El conductor del camión asesino era vecino de Niza. Sabía que el día 14, fiesta nacional, había un espectáculo de fuegos artificiales sobre la bahía de gran éxito de público. Él mismo habrá visto cómo acuden familias enteras y habrá comprobado el ambiente festivo. Él está amargado, metido en trámite de divorcio, y es un tipo violento. Simpatiza con el movimiento yihadista, porque es de origen tunecino y vive en una ciudad donde los musulmanes no son populares: de hecho, el partido Frente Nacional de Le Pen es allí la segunda fuerza política. El conductor está en una ciudad hostil y en un momento personal traumático. Tiene todas las características -de libro, se dice en estos casos- para simpatizar con lo más radical de sus creencias e incubar un odio capaz de provocar una tragedia. En otras circunstancias quizá hubiera optado por el suicidio. Ahora quiso morir matando. Para eso alquiló un camión de gran tonelaje. Sabía muy bien dónde convertirlo en arma de destrucción.

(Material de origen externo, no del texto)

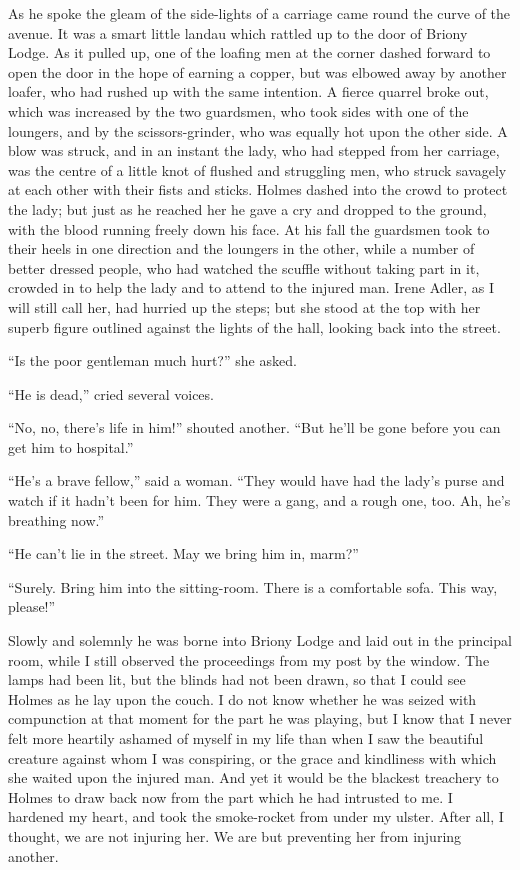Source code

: As he spoke the gleam of the side-lights of a carriage came
round the curve of the avenue. It was a smart little landau
which rattled up to the door of Briony Lodge. As it pulled
up, one of the loafing men at the corner dashed forward to
open the door in the hope of earning a copper, but was elbowed
away by another loafer, who had rushed up with the
same intention. A fierce quarrel broke out, which was
increased by the two guardsmen, who took sides with one of the
loungers, and by the scissors-grinder, who was equally hot
upon the other side. A blow was struck, and in an instant
the lady, who had stepped from her carriage, was the centre
of a little knot of flushed and struggling men, who struck
savagely at each other with their fists and sticks. Holmes
dashed into the crowd to protect the lady; but just as he
reached her he gave a cry and dropped to the ground, with
the blood running freely down his face. At his fall the
guardsmen took to their heels in one direction and the loungers
in the other, while a number of better dressed people,
who had watched the scuffle without taking part in it, crowded
in to help the lady and to attend to the injured man. Irene
Adler, as I will still call her, had hurried up the steps; but
she stood at the top with her superb figure outlined against
the lights of the hall, looking back into the street.

“Is the poor gentleman much hurt?” she asked.

“He is dead,” cried several voices.

“No, no, there’s life in him!” shouted another. “But he’ll
be gone before you can get him to hospital.”

“He’s a brave fellow,” said a woman. “They would have
had the lady’s purse and watch if it hadn’t been for him.
They were a gang, and a rough one, too. Ah, he’s breathing
now.”

“He can’t lie in the street. May we bring him in, marm?”

“Surely. Bring him into the sitting-room. There is a
comfortable sofa. This way, please!”

Slowly and solemnly he was borne into Briony Lodge and
laid out in the principal room, while I still observed the
proceedings from my post by the window. The lamps had been
lit, but the blinds had not been drawn, so that I could see
Holmes as he lay upon the couch. I do not know whether
he was seized with compunction at that moment for the part
he was playing, but I know that I never felt more heartily
ashamed of myself in my life than when I saw the beautiful
creature against whom I was conspiring, or the grace and
kindliness with which she waited upon the injured man. And
yet it would be the blackest treachery to Holmes to draw
back now from the part which he had intrusted to me. I
hardened my heart, and took the smoke-rocket from under
my ulster. After all, I thought, we are not injuring her. We
are but preventing her from injuring another.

No es más que una tesis, pero creo que razonable, en vista del tiempo que el Estado Islámico tarda en reivindicar la matanza. Sus responsables de propaganda conocieron la noticia al mismo tiempo que el resto del mundo. En principio la celebraron, pero no se atrevieron a reivindicarla. El conductor era un lobo solitario: un hombre que decide hacer la guerra santa por su cuenta; quizá un hombre que creía en el paraíso prometido y quiso matar a infieles; quizá una mezcla de todo, de guerrillero de una causa santa, de desesperado, de simple criminal que quiso cometer un gran crimen. Pero era de origen árabe. Si Andreas Lubitz, el piloto de Germanwings que estrelló un avión en Los Alpes y mató a 150 personas, tuviese raíces árabes, su acción habría sido uno de los grandes atentados terroristas de la historia.

Quiero decir con esto que el Estado Islámico se beneficia de los actos terroristas que promueve, planifica y ejecuta y de los que le caen como propina, de voluntarios que se suman a su causa sin atadura de disciplina y de enloquecidos que ven en el terror la ocasión de hacer justicia a una sociedad que odian. Lo terrible es que todos han abierto una espeluznante carrera para que sus actos superen a los anteriores en crueldad y número de víctimas. La gloria de su hazaña depende de la cantidad de muertos que dejen tendidos en la calzada. Ante eso, dejemos que los poderes públicos nos tranquilicen, pero no nos engañemos: un crimen masivo se puede cometer en cualquier parte. Y apunte final: para terminar con esos criminales se necesita algo más que la unidad pregonada por la clase política. En ese algo cabe todo: colaboración ciudadana, espionaje, autoridad, ley, cárcel y una lentísima tarea de educación.